- Born: 1945 (age 80–81) Lahore, Pakistan
- Other name: سرمد
- Education: Government College Lahore
- Occupations: Poet Playwright
- Years active: 1968–present
- Relatives: Manzar Sehbai (brother)

= Sarmad Sehbai =

Pakistani poet, playwright and director

Sarmad Sehbai (born 1945) is a Pakistani poet, playwright, film and theatre director, who has worked in Urdu, Punjabi and English.

== Early life and education ==
He was born in Lahore, Punjab, British India, and pursued his studies at Government College Lahore, where he gained recognition for his Urdu poetry.

Actor Manzar Sehbai is his brother.

==Career==

=== Television and movie scripts ===
Sarmad first made his career breakthrough in 1968 by getting a job with PTV as a scripts producer.

He adapted Manto's Naya Qanoon and Toba Tek Singh for Pakistan Television.

He wrote the play Mor Mahal in 2016 for television and the same year produced the script of the film Mah e Mir, Pakistan's nomination in the foreign language Academy Awards in the United States.

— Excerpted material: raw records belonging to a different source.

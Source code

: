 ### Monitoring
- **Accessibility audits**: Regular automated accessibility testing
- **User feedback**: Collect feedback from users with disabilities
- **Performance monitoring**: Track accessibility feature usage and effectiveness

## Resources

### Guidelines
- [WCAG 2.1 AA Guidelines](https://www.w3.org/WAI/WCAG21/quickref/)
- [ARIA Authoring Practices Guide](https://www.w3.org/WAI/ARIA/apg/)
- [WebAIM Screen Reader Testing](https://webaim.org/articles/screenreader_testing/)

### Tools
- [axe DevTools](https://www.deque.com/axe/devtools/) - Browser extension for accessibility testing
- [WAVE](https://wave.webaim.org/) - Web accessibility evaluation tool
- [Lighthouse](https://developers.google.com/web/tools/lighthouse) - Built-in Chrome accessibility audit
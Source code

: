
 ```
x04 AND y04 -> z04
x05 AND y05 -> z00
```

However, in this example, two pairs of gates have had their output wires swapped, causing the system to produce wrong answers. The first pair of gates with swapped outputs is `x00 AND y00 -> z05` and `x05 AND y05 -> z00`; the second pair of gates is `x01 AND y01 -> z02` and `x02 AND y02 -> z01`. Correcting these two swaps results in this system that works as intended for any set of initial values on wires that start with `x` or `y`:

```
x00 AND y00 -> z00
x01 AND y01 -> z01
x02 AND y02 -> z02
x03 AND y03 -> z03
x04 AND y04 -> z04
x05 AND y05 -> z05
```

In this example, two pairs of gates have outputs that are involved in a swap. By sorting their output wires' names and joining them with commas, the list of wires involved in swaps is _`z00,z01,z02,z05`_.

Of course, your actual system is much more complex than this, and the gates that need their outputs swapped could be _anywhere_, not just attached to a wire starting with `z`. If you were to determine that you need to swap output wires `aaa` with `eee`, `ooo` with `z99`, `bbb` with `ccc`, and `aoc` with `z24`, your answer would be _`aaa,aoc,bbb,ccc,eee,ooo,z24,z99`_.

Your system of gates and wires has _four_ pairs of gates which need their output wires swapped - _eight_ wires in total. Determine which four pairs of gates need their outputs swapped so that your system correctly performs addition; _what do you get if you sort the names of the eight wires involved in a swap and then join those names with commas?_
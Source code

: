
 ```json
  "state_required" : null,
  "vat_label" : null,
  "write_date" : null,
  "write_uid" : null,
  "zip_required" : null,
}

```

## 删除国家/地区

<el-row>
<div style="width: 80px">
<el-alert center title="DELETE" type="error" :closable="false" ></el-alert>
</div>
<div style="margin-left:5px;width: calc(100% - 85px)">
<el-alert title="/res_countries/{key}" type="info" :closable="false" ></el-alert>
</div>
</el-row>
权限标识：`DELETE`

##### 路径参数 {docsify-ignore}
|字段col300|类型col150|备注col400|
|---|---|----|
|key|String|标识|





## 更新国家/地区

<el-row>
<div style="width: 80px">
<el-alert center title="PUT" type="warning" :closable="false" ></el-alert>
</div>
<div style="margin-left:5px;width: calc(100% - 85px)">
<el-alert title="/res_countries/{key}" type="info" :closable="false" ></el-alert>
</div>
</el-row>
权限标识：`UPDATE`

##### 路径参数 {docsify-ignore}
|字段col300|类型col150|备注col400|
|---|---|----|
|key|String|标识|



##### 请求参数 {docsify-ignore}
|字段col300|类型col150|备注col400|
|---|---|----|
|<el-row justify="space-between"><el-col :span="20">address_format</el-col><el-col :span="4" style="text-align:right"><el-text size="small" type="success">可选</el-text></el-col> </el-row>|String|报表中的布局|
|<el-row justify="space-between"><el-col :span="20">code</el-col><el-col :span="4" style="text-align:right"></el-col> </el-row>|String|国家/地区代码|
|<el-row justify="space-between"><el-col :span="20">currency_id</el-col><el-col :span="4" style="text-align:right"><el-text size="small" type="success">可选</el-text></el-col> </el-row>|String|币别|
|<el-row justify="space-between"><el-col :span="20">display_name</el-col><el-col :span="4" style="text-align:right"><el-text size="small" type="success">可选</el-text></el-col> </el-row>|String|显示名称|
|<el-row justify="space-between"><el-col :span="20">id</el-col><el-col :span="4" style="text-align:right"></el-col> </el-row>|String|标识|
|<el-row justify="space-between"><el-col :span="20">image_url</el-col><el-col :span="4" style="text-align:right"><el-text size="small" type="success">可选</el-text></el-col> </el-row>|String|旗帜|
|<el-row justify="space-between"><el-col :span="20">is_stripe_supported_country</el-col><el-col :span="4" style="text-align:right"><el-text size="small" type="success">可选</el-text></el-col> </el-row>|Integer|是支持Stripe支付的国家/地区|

=== Poet and playwright ===
Sarmad Sehbai appeared on the Pakistani literary scene as a poet and made his theatre debut in the early 1970s. His poetry collection includes Neeli Kay Su Rung, Un Kahi Baton Ki Thakan, Mulaqat, Raja ka Beya. He wrote theater play The Dark Room, two Punjabi-language plays Panjawan Chiragh, Auss Gali Na Jaween and a documentary Mughals of the Road.

=== Novelist ===
In late 2024 Sarmad Sehbai released his first English-language novel, The Blessed Curse, a fiction which serves as a satire on the contemporary conditions of Pakistan, and it received critical acclaim from writers such as Mohammed Hanif and Mohsin Hamid.

==Awards and recognition==
- Pride of Performance Award for Literature by the President of Pakistan in 2021.